Yesterday I served at one of the early morning Masses as the USCCB meeting and, as was the case last year, most of those present were concelebrating bishops.
What struck me this year, which for some reason did not strike me last year, was how odd it felt at communion simply to hand the cup to the communicant without a word (as one does with concelebrants). I know that the concelebrants are mirroring the principal celebrant’s way of receiving communion, signaling, I suppose, their status as “co-presiders.” But I found myself wondering if it did not also signal an odd sort of clerical (or priestly) privilege: the get to “take” communion, while everyone else “receives” it.

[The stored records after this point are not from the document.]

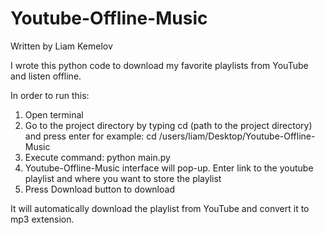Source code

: # Youtube-Offline-Music

Written by Liam Kemelov


I wrote this python code to download my favorite
playlists from YouTube and listen
offline. 

In order to run this:
  1. Open terminal 
  2. Go to the project directory by typing cd (path to the project directory) and press enter
        for example: cd /users/liam/Desktop/Youtube-Offline-Music
  4. Execute command:    python main.py
  5. Youtube-Offline-Music interface will pop-up. Enter link to the youtube playlist and where you want to store the playlist
  6. Press Download button to download
 
 It will automatically download the playlist from YouTube and convert it to mp3 extension.
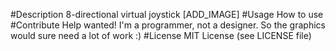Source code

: #Description
8-directional virtual joystick [ADD_IMAGE]
#Usage
How to use
#Contribute
Help wanted! I'm a programmer, not a designer. So the graphics would sure need a lot of work :)
#License
MIT License (see LICENSE file)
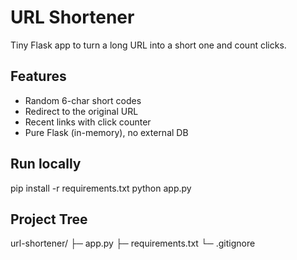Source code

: # URL Shortener

Tiny Flask app to turn a long URL into a short one and count clicks.

## Features
- Random 6-char short codes
- Redirect to the original URL
- Recent links with click counter
- Pure Flask (in-memory), no external DB

## Run locally
pip install -r requirements.txt
python app.py

## Project Tree
url-shortener/
 ├─ app.py
 ├─ requirements.txt
 └─ .gitignore
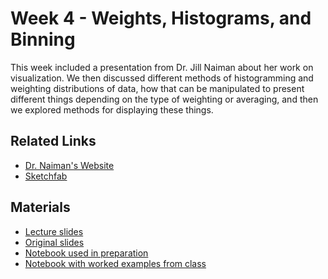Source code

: # Week 4 - Weights, Histograms, and Binning

This week included a presentation from Dr. Jill Naiman about her work on
visualization.  We then discussed different methods of histogramming and
weighting distributions of data, how that can be manipulated to present
different things depending on the type of weighting or averaging, and then we
explored methods for displaying these things.

## Related Links

 * [Dr. Naiman's Website](http://astroblend.com/)
 * [Sketchfab](http://sketchfab.com/)

## Materials

 * [Lecture slides](lecture_week04.pdf)
 * [Original slides](https://docs.google.com/presentation/d/1NYAGuWj17Xn_u-XqoV6SpwoPn3u6C4xbZeGdPfrH3Zw/edit#slide=id.p)
 * [Notebook used in preparation](prep_notebook_week04.ipynb)
 * [Notebook with worked examples from class](examples_week04.ipynb)

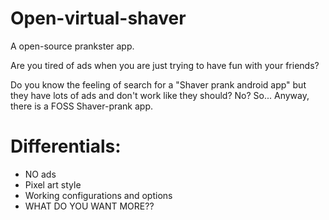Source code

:# Open-virtual-shaver
A open-source prankster app.

Are you tired of ads when you are just trying to have fun with your friends?

Do you know the feeling of search for a "Shaver prank android app" but they have lots of ads and don't work like they should? No? So... Anyway, there is a FOSS Shaver-prank app.

# Differentials:

* NO ads
* Pixel art style
* Working configurations and options
* WHAT DO YOU WANT MORE??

This led me to reflect further on the importance of the brief dialogue engaged in by minister and communicant—“the body/blood of Christ.” “Amen.”—to the whole experience and symbolism of communion. Somehow this exchange heightens for me the connection between Christ as substantially present in the Eucharistic elements and Christ as “ecclesially” present in the Eucharistic assembly.
I think there are lots of possible ways in which we might rethink our practice of concelebration in light of the experience of the past 50 years (e.g. Is it really good to divide up the different parts of the Eucharistic Prayer among concelebrants? Should concelebration be limited to the number of priests who can decorously stand around the altar?). One possible change that I would suggest is that concelebrants receive communion, not take it for themselves, as a reminder to all who minister of Paul’s words to the Corinthians: “what do you have that you did not receive?” (1 Cor. 4:7).